The seminary's enabling of McCormack was revealed in 2006, in an audit forced on the archdiocese by its disastrous handling of the priest. McCormack today is an admitted and convicted serial pedophile with 23 reported child victims, some as young as eight. Kicanas has refused to concede any mistakes or wrong-doing in his case.

"His activity was part of the developmental process"

"It would have been grossly unfair not to have ordained him," Kicanas told the Chicago Sun-Times in 2007.

"There was a sense that his activity was part of the developmental process ... I was more concerned about his drinking," he said in the same interview.

Kicanas's evasive statements last week

Now Kicanas has gone public with a new self-defense. In meticulously worded written responses published Friday in the National Catholic Register, he states no less than seven times that he did not receive any allegations against McCormack during McCormack's years at Mundelein.

Strangely, Kicanas does not mention the Defenbaugh audit or confront its damaging revelations. Nor does he discuss statements made by Cardinal George in a 2008 deposition that also contradict his account. Instead of addressing the important evidence provided by a cardinal and an outside expert retained by the Archdiocese of Chicago, Kicanas builds his case by refuting two news accounts and the work of a couple bloggers.

It seems to us that Kicanas employs “mental reservation” in this statement – the well-documented practice by bishops of saying statements that while technically or apparently true are intended to mislead.

Is Kicanas trying to conceal that an alleged victim was a child?

The most disturbing instance of Kicanas’s evasiveness occurs in the following paragraph from his statement last week:

“While McCormack was at Mundelein, a student commented to his counselor that when they were in Mexico studying Spanish, McCormick had been in a bar where they had been drinking and that as they were leaving the bar, McCormack had in public patted a person on the behind over clothing. When the counselor reported that to us, McCormack was called in and was asked to give an explanation. His explanation was exactly as was reported to the counselor by the other seminarian. Neither account indicated any sexual act or intention.”

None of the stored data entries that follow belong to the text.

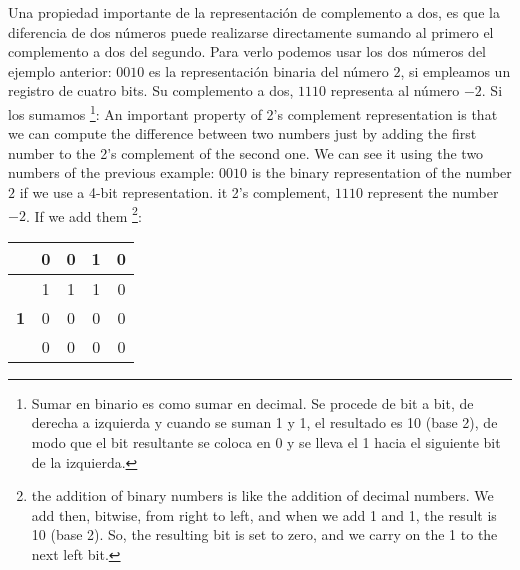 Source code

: \begin{paracol}{2}
 Una propiedad importante de la representación de complemento a dos, es que la diferencia de dos números puede realizarse directamente sumando al primero el complemento a dos del segundo. Para verlo podemos usar los dos números del ejemplo anterior: $0010$ es la representación binaria del número $2$, si empleamos un registro de cuatro bits. Su complemento a dos, $1110$ representa al número $-2$. Si los sumamos  \footnote{Sumar en binario es como sumar en decimal. Se procede de bit a bit, de derecha a izquierda y cuando se suman 1 y 1, el resultado es 10 (base 2), de modo que el bit resultante se coloca en 0 y se lleva el 1 hacia el siguiente bit de la izquierda.}:
\switchcolumn
{} An important property of 2's complement representation is that we can compute the difference between two numbers just by adding the first number to the 2's complement of the second one. We can see it using the two numbers of the previous example: $0010$ is the binary representation of the number $2$ if we use a 4-bit representation. it 2's complement, $1110$ represent the number $-2$. If we add them \footnote{the addition of binary numbers is like the addition of decimal numbers. We add then, bitwise, from right to left, and when we add 1 and 1, the result is 10 (base 2). So, the resulting bit is set to zero, and we carry on the 1 to the next left bit.}: 
\end{paracol}

\begin{table}[H]
 \centering
\begin{tabular}{|c|c|c|c|c|}
\hline
 &0&0&1&0\\
 \hline
  &1&1&1&0\\
  \hline
  \textbf{1}&0&0&0&0\\
  \hline
  \hline
  &0&0&0&0\\
  \hline
\end{tabular}
\end{table}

Now read this response by Cardinal George to a question by attorney Jeffrey Anderson during George’s deposition in January 2008 (bold-face added by us):

Q. ... [T]here had been multiple allegations of sexual misconduct by McCormack in seminary, correct?

A. I believe there were only two when he was a college seminarian and then the immediate incidents of misconduct when he was in Mexico which was the only time there was any indication about a minor. The others were sexual misconduct with his peers in the seminary, I believe.

It seems likely that George and Kicanas are referring to the same incidents in Mexico - that the “minor” cited by George is the “person” cited by Kicanas.

In other words, it seems that Kicanas is spinning an incident of alleged sexual abuse not only to make it seem harmless but to disguise the fact that the alleged victim was a child.

If Kicanas lied last week, he should resign

If this is true -- if Kicanas as recently as last week was lying publicly about a child sex abuse allegation -- then we contend that he must resign not only from the USCCB but as Tucson bishop.

If instead Kicanas is elevated by his peers today, the bishops will be signaling to younger clergy that dismissing allegations and lying to the public about it are still career-building moves within the Church. And those who were raped and molested will be reminded that the bishops' promises of openness and "children first" are still not true.